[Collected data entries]
====

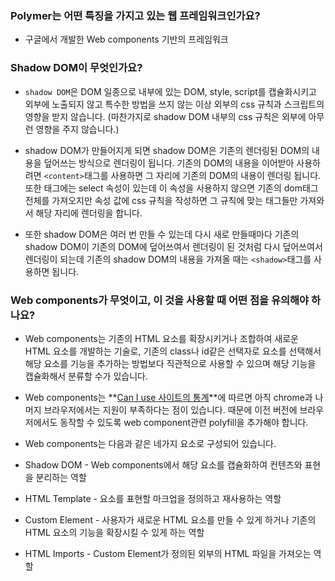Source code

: ### Polymer는 어떤 특징을 가지고 있는 웹 프레임워크인가요?
* 구글에서 개발한 Web components 기반의 프레임워크

### Shadow DOM이 무엇인가요?
* `shadow DOM`은 DOM 일종으로 내부에 있는 DOM, style, script를 캡슐화시키고 외부에 노출되지 않고 특수한 방법을 쓰지 않는 이상 외부의 css 규칙과 스크립트의 영향을 받지 않습니다. (마찬가지로 shadow DOM 내부의 css 규칙은 외부에 아무런 영향을 주지 않습니다.)

* shadow DOM가 만들어지게 되면 shadow DOM은 기존의 렌더링된 DOM의 내용을 덮어쓰는 방식으로 렌더링이 됩니다. 기존의 DOM의 내용을 이어받아 사용하려면 `<content>`태그를 사용하면 그 자리에 기존의 DOM의 내용이 렌더링 됩니다. 또한 <content>태그에는 select 속성이 있는데 이 속성을 사용하지 않으면 기존의 dom태그 전체를 가져오지만 속성 값에 css 규칙을 작성하면 그 규칙에 맞는 태그들만 가져와서 해당 자리에 렌더링을 합니다.

* 또한 shadow DOM은 여러 번 만들 수 있는데 다시 새로 만들때마다 기존의 shadow DOM이 기존의 DOM에 덮어쓰여서 렌더링이 된 것처럼 다시 덮어쓰여서 렌더링이 되는데 기존의 shadow DOM의 내용을 가져올 때는  `<shadow>`태그를 사용하면 됩니다.

### Web components가 무엇이고, 이 것을 사용할 때 어떤 점을 유의해야 하나요?
* Web components는 기존의 HTML 요소를 확장시키거나 조합하여 새로운 HTML 요소를 개발하는 기술로, 기존의 class나 id같은 선택자로 요소를 선택해서 해당 요소를 기능을 추가하는 방법보다 직관적으로 사용할 수 있으며 해당 기능을 캡슐화해서 분류할 수가 있습니다.

* Web components는 **[Can I use 사이트의 통계](http://caniuse.com/#search=web%20component)**에 따르면 아직 chrome과 나머지 브라우저에서는 지원이 부족하다는 점이 있습니다. 때문에 이전 버전에 브라우저에서도 동작할 수 있도록 web component관련 polyfill을 추가해야 합니다.

* Web components는 다음과 같은 네가지 요소로 구성되어 있습니다.
 * Shadow DOM - Web components에서 해당 요소를 캡슐화하여 컨텐츠와 표현을 분리하는 역할
 * HTML Template - 요소를 표현할 마크업을 정의하고 재사용하는 역할
 * Custom Element - 사용자가 새로운 HTML 요소를 만들 수 있게 하거나 기존의 HTML 요소의 기능을 확장시킬 수 있게 하는 역할
 * HTML Imports - Custom Element가 정의된 외부의 HTML 파일을 가져오는 역할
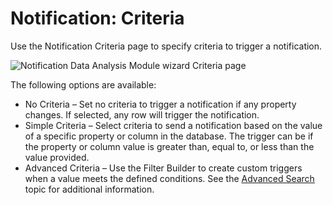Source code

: # Notification: Criteria

Use the Notification Criteria page to specify criteria to trigger a notification.

![Notification Data Analysis Module wizard Criteria page](/img/product_docs/accessanalyzer/admin/datacollector/ewsmailbox/criteria.webp)

The following options are available:

- No Criteria – Set no criteria to trigger a notification if any property changes. If selected, any
  row will trigger the notification.
- Simple Criteria – Select criteria to send a notification based on the value of a specific property
  or column in the database. The trigger can be if the property or column value is greater than,
  equal to, or less than the value provided.
- Advanced Criteria – Use the Filter Builder to create custom triggers when a value meets the
  defined conditions. See the [Advanced Search](/docs/accessanalyzer/12.0/administration/navigation/datagrid.md#advanced-search) topic
  for additional information.
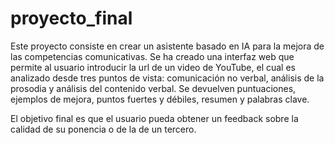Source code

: # proyecto_final
Este proyecto consiste en crear un asistente basado en IA para la mejora de las competencias comunicativas. Se ha creado una interfaz web que permite al usuario introducir la url de un video de YouTube, el cual es analizado desde tres puntos de vista: comunicación no verbal, análisis de la prosodia y análisis del contenido verbal. Se devuelven puntuaciones, ejemplos de mejora, puntos fuertes y débiles, resumen y palabras clave. 

El objetivo final es que el usuario pueda obtener un feedback sobre la calidad de su ponencia o de la de un tercero.  
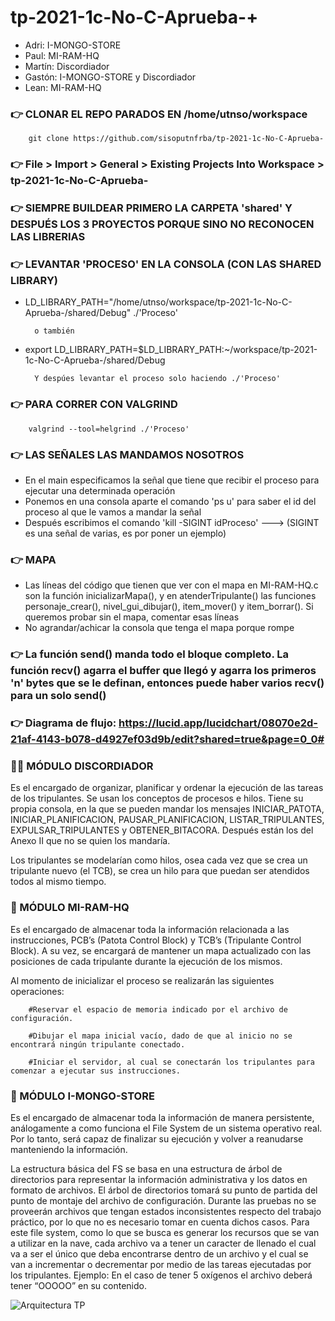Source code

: # tp-2021-1c-No-C-Aprueba-+

* Adri: I-MONGO-STORE
* Paul: MI-RAM-HQ
* Martín: Discordiador
* Gastón: I-MONGO-STORE y Discordiador
* Lean: MI-RAM-HQ

### :point_right: CLONAR EL REPO PARADOS EN /home/utnso/workspace     
        git clone https://github.com/sisoputnfrba/tp-2021-1c-No-C-Aprueba-

### :point_right: File > Import > General > Existing Projects Into Workspace > tp-2021-1c-No-C-Aprueba-

### :point_right: SIEMPRE BUILDEAR PRIMERO LA CARPETA 'shared' Y DESPUÉS LOS 3 PROYECTOS PORQUE SINO NO RECONOCEN LAS LIBRERIAS

### :point_right: LEVANTAR 'PROCESO' EN LA CONSOLA (CON LAS SHARED LIBRARY)
* LD_LIBRARY_PATH="/home/utnso/workspace/tp-2021-1c-No-C-Aprueba-/shared/Debug" ./'Proceso'
                                              
        o también
                                                
* export LD_LIBRARY_PATH=$LD_LIBRARY_PATH:~/workspace/tp-2021-1c-No-C-Aprueba-/shared/Debug

        Y despúes levantar el proceso solo haciendo ./'Proceso'
        
### :point_right: PARA CORRER CON VALGRIND
        valgrind --tool=helgrind ./'Proceso'

### :point_right: LAS SEÑALES LAS MANDAMOS NOSOTROS
* En el main especificamos la señal que tiene que recibir el proceso para ejecutar una determinada operación
* Ponemos en una consola aparte el comando 'ps u' para saber el id del proceso al que le vamos a mandar la señal
* Después escribimos el comando 'kill -SIGINT idProceso' ---> (SIGINT es una señal de varias, es por poner un ejemplo)

### :point_right: MAPA
* Las líneas del código que tienen que ver con el mapa en MI-RAM-HQ.c son la función inicializarMapa(), y en atenderTripulante() las funciones personaje_crear(), 
  nivel_gui_dibujar(), item_mover() y item_borrar(). Si queremos probar sin el mapa, comentar esas líneas
* No agrandar/achicar la consola que tenga el mapa porque rompe

### :point_right: La función send() manda todo el bloque completo. La función recv() agarra el buffer que llegó y agarra los primeros 'n' bytes que se le definan, entonces puede haber varios recv() para un solo send()

### :point_right: Diagrama de flujo: https://lucid.app/lucidchart/08070e2d-21af-4143-b078-d4927ef03d9b/edit?shared=true&page=0_0#

### :policeman: MÓDULO DISCORDIADOR

Es el encargado de organizar, planificar y ordenar la ejecución de las tareas de los tripulantes. Se usan los conceptos de procesos e hilos. Tiene su propia consola, en la que se pueden mandar los mensajes INICIAR_PATOTA, INICIAR_PLANIFICACION, PAUSAR_PLANIFICACION, LISTAR_TRIPULANTES, EXPULSAR_TRIPULANTES y OBTENER_BITACORA. Después están los del Anexo II que no se quien los mandaría.

Los tripulantes se modelarían como hilos, osea cada vez que se crea un tripulante nuevo (el TCB), se crea un hilo para que puedan ser atendidos todos al mismo tiempo.

### :floppy_disk: MÓDULO MI-RAM-HQ

Es el encargado de almacenar toda la información relacionada a las instrucciones, PCB’s (Patota Control Block) y TCB’s (Tripulante Control Block). A su vez, se encargará de mantener un mapa actualizado con las posiciones de cada tripulante durante la ejecución de los mismos.

Al momento de inicializar el proceso se realizarán las siguientes operaciones:

        #Reservar el espacio de memoria indicado por el archivo de configuración.
        
        #Dibujar el mapa inicial vacío, dado de que al inicio no se encontrará ningún tripulante conectado.
        
        #Iniciar el servidor, al cual se conectarán los tripulantes para comenzar a ejecutar sus instrucciones.



### :file_folder: MÓDULO I-MONGO-STORE

Es el encargado de almacenar toda la información de manera persistente, análogamente a como funciona el File System de un sistema operativo real. Por lo tanto, será capaz de finalizar su ejecución y volver a reanudarse manteniendo la información.

La estructura básica del FS se basa en una estructura de árbol de directorios para representar la información administrativa y los datos en formato de archivos. El árbol de directorios tomará su punto de partida del punto de montaje del archivo de configuración.
Durante las pruebas no se proveerán archivos que tengan estados inconsistentes respecto del trabajo práctico, por lo que no es necesario tomar en cuenta dichos casos.
Para este file system, como lo que se busca es generar los recursos que se van a utilizar en la nave, cada archivo va a tener un caracter de llenado el cual va a ser el único que deba encontrarse dentro de un archivo y el cual se van a incrementar o decrementar por medio de las tareas ejecutadas por los tripulantes. Ejemplo: En el caso de tener 5 oxígenos el archivo deberá tener “OOOOO” en su contenido.

![Arquitectura TP](https://user-images.githubusercontent.com/49170861/115929112-9a259480-a45d-11eb-854d-e409a32410a9.jpg)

====

◆ **Task objective**: What you return must be the lines above that run from the line with "Las líneas del" to the line with "mapa porque rompe", inclusive, each copied exactly.

◆ **Output**:
* Las líneas del código que tienen que ver con el mapa en MI-RAM-HQ.c son la función inicializarMapa(), y en atenderTripulante() las funciones personaje_crear(), 
  nivel_gui_dibujar(), item_mover() y item_borrar(). Si queremos probar sin el mapa, comentar esas líneas
* No agrandar/achicar la consola que tenga el mapa porque rompe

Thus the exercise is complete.